Another long comment from me. Your posts fill me with "seeing" on these Sunday mornings we spend together:). And now if only I could live into it!

I feel my breath, and my heart, soften reading this—like you’ve placed a hand on the doorframe of the temple and are gently inviting us in. There’s something in your writing that invites not only reflection but an embodied stillness—a pause where I notice sensation as well as thought.

Your words reminded me of that old Taoist text (which you likely pointed me to in another of your writings), The Secret of the Golden Flower, and its simple yet potent teaching: turn the light around. Not as effort, but as a returning—of attention, of spirit, of presence. To dwell within the “eternal silence between two beats” is to feel what that text describes as the movement of light returning to its source, the soul circling home. It’s not hard to imagine Hermes standing right there, just beyond the threshold, smiling.

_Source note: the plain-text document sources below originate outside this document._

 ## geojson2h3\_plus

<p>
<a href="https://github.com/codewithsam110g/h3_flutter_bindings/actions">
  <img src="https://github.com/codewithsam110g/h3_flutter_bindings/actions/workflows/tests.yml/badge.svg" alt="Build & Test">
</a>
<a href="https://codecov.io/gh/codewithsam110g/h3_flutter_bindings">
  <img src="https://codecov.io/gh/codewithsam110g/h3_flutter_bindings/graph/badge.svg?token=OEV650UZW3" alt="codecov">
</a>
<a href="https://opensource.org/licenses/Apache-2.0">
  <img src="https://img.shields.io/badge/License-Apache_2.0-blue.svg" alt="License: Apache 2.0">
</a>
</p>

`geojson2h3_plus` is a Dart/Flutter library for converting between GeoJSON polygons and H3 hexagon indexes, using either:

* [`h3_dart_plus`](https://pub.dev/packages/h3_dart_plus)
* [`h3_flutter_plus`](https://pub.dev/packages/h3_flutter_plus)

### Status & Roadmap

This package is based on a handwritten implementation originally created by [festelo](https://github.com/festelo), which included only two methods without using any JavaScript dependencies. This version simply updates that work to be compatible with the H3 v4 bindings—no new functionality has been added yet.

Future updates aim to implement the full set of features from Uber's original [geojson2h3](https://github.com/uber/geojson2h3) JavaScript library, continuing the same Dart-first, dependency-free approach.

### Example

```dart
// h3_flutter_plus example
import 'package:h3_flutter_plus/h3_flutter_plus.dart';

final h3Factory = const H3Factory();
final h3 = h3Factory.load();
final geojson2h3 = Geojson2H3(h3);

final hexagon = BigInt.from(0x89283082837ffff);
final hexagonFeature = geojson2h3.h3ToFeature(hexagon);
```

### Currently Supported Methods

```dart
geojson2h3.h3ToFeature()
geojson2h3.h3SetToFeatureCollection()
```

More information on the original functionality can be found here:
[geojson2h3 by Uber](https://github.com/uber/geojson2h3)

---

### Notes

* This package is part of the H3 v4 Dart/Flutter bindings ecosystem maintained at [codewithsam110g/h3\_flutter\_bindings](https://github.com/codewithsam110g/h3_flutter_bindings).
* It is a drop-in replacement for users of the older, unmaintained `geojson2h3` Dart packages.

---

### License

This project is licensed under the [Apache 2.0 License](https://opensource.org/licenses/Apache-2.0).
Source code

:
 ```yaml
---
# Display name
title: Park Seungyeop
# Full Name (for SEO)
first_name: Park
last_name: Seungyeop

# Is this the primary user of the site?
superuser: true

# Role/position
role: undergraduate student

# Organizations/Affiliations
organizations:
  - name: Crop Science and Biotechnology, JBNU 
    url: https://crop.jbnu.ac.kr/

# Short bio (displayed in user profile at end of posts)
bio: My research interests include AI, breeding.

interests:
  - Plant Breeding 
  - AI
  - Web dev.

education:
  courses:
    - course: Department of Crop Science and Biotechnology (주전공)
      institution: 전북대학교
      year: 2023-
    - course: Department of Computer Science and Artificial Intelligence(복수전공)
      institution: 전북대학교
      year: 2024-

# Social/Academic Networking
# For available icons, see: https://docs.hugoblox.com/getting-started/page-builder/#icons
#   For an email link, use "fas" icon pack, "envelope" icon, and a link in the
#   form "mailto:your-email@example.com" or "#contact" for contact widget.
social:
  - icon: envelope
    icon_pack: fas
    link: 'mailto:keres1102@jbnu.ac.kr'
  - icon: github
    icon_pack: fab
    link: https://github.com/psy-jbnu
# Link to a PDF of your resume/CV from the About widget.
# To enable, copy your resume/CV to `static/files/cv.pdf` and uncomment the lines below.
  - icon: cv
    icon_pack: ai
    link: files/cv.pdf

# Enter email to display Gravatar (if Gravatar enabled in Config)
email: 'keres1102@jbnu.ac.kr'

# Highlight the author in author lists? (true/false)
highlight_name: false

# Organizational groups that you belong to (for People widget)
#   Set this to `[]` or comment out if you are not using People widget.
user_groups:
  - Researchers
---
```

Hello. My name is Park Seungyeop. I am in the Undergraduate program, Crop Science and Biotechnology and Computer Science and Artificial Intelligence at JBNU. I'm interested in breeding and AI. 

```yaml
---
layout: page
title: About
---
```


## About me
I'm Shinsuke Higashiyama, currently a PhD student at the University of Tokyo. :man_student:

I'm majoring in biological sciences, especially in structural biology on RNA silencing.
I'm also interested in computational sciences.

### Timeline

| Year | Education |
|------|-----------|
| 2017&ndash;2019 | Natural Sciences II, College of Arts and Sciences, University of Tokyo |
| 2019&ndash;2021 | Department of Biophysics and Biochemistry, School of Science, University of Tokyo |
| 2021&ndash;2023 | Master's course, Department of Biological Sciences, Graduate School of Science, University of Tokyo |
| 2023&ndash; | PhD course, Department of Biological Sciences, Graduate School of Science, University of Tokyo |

And then Wordsworth’s lines lit up in me:

“Trailing clouds of glory do we come

From God, who is our home:

Heaven lies about us in our infancy!”

There’s something in what you’re writing that brings these ancient voices together. You’re helping us remember not only what we’ve forgotten, but why we forgot. The turning away from the heart wasn’t a simple mistake of philosophy—it was a movement of culture, of fear, of fragmentation, of trauma. Perhaps, even, the cost of the Mental Structure of consciousness? But now, we are being called to turn back—not as children, but as conscious stewards of the heart. No easy feat! Perhaps to be a steward of the heart means learning to abide in its rhythms, to attune to what is subtle and alive, to feel and follow its coherence even when the world pulls us elsewhere. It is so good to have you, all of us, as companions along the way.

Your image of the philosopher and the physician once intertwined—like serpents on Hermes’ staff—is one I will carry. It seems to me to be the perfect image of the "wisdom way of knowing." It speaks to the deep integration we are longing for. Not just wisdom about the heart, but the felt wisdom within it. I sense that this is the work of what I call Advocacy of the Heart too: to live in the unseen chamber, where light circulates and silence speaks—to open to presence as teacher, to let the intelligence of the heart guide the whole.